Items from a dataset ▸
++++++++
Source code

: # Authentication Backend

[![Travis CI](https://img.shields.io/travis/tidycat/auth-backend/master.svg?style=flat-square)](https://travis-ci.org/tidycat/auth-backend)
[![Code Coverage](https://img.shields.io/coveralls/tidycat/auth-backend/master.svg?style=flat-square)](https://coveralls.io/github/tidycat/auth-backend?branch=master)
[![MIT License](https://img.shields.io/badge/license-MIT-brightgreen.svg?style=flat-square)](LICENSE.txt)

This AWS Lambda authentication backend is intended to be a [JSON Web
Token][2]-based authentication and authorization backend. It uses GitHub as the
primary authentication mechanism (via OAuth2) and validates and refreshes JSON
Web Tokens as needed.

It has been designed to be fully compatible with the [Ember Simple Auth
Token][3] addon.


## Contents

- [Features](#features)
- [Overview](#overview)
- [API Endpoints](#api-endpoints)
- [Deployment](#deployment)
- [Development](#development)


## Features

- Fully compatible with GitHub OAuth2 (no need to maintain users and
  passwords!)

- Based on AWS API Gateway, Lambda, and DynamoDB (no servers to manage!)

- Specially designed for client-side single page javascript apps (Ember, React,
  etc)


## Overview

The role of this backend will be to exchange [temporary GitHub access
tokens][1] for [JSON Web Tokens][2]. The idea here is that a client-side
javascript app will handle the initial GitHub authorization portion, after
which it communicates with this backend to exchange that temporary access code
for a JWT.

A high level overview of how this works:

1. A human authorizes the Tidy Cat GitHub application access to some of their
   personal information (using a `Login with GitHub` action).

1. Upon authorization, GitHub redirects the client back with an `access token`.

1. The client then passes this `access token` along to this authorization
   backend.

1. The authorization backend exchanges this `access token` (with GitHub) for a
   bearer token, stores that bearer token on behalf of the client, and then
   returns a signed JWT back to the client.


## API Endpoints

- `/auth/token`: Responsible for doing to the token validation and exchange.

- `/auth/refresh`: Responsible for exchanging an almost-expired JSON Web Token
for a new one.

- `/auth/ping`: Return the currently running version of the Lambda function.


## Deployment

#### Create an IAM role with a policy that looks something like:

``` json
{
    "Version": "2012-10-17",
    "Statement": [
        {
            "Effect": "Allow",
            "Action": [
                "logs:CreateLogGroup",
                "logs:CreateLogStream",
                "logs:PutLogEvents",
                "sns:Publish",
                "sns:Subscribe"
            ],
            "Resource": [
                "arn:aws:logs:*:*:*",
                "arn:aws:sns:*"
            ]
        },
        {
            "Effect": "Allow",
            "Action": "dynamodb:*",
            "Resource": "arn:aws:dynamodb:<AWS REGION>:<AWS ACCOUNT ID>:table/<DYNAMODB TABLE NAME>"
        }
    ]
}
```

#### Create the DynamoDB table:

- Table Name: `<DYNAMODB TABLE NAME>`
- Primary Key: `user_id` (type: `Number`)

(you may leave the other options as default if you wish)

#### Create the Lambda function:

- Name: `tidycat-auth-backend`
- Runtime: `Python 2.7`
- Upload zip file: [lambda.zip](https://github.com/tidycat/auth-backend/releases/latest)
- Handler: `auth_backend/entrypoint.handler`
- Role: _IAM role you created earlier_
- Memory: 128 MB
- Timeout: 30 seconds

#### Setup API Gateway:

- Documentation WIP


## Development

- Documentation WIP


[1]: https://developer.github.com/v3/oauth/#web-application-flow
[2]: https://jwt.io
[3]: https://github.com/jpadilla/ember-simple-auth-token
++++++++
Problem statement ▸
Render the whole set of entries again, exactly as given.

Task response ▸
Source code

: # Authentication Backend

[![Travis CI](https://img.shields.io/travis/tidycat/auth-backend/master.svg?style=flat-square)](https://travis-ci.org/tidycat/auth-backend)
[![Code Coverage](https://img.shields.io/coveralls/tidycat/auth-backend/master.svg?style=flat-square)](https://coveralls.io/github/tidycat/auth-backend?branch=master)
[![MIT License](https://img.shields.io/badge/license-MIT-brightgreen.svg?style=flat-square)](LICENSE.txt)

This AWS Lambda authentication backend is intended to be a [JSON Web
Token][2]-based authentication and authorization backend. It uses GitHub as the
primary authentication mechanism (via OAuth2) and validates and refreshes JSON
Web Tokens as needed.

It has been designed to be fully compatible with the [Ember Simple Auth
Token][3] addon.


## Contents

- [Features](#features)
- [Overview](#overview)
- [API Endpoints](#api-endpoints)
- [Deployment](#deployment)
- [Development](#development)


## Features

- Fully compatible with GitHub OAuth2 (no need to maintain users and
  passwords!)

- Based on AWS API Gateway, Lambda, and DynamoDB (no servers to manage!)

- Specially designed for client-side single page javascript apps (Ember, React,
  etc)


## Overview

The role of this backend will be to exchange [temporary GitHub access
tokens][1] for [JSON Web Tokens][2]. The idea here is that a client-side
javascript app will handle the initial GitHub authorization portion, after
which it communicates with this backend to exchange that temporary access code
for a JWT.

A high level overview of how this works:

1. A human authorizes the Tidy Cat GitHub application access to some of their
   personal information (using a `Login with GitHub` action).

1. Upon authorization, GitHub redirects the client back with an `access token`.

1. The client then passes this `access token` along to this authorization
   backend.

1. The authorization backend exchanges this `access token` (with GitHub) for a
   bearer token, stores that bearer token on behalf of the client, and then
   returns a signed JWT back to the client.


## API Endpoints

- `/auth/token`: Responsible for doing to the token validation and exchange.

- `/auth/refresh`: Responsible for exchanging an almost-expired JSON Web Token
for a new one.

- `/auth/ping`: Return the currently running version of the Lambda function.


## Deployment

#### Create an IAM role with a policy that looks something like:

``` json
{
    "Version": "2012-10-17",
    "Statement": [
        {
            "Effect": "Allow",
            "Action": [
                "logs:CreateLogGroup",
                "logs:CreateLogStream",
                "logs:PutLogEvents",
                "sns:Publish",
                "sns:Subscribe"
            ],
            "Resource": [
                "arn:aws:logs:*:*:*",
                "arn:aws:sns:*"
            ]
        },
        {
            "Effect": "Allow",
            "Action": "dynamodb:*",
            "Resource": "arn:aws:dynamodb:<AWS REGION>:<AWS ACCOUNT ID>:table/<DYNAMODB TABLE NAME>"
        }
    ]
}
```

#### Create the DynamoDB table:

- Table Name: `<DYNAMODB TABLE NAME>`
- Primary Key: `user_id` (type: `Number`)

(you may leave the other options as default if you wish)

#### Create the Lambda function:

- Name: `tidycat-auth-backend`
- Runtime: `Python 2.7`
- Upload zip file: [lambda.zip](https://github.com/tidycat/auth-backend/releases/latest)
- Handler: `auth_backend/entrypoint.handler`
- Role: _IAM role you created earlier_
- Memory: 128 MB
- Timeout: 30 seconds

#### Setup API Gateway:

- Documentation WIP


## Development

- Documentation WIP


[1]: https://developer.github.com/v3/oauth/#web-application-flow
[2]: https://jwt.io
[3]: https://github.com/jpadilla/ember-simple-auth-token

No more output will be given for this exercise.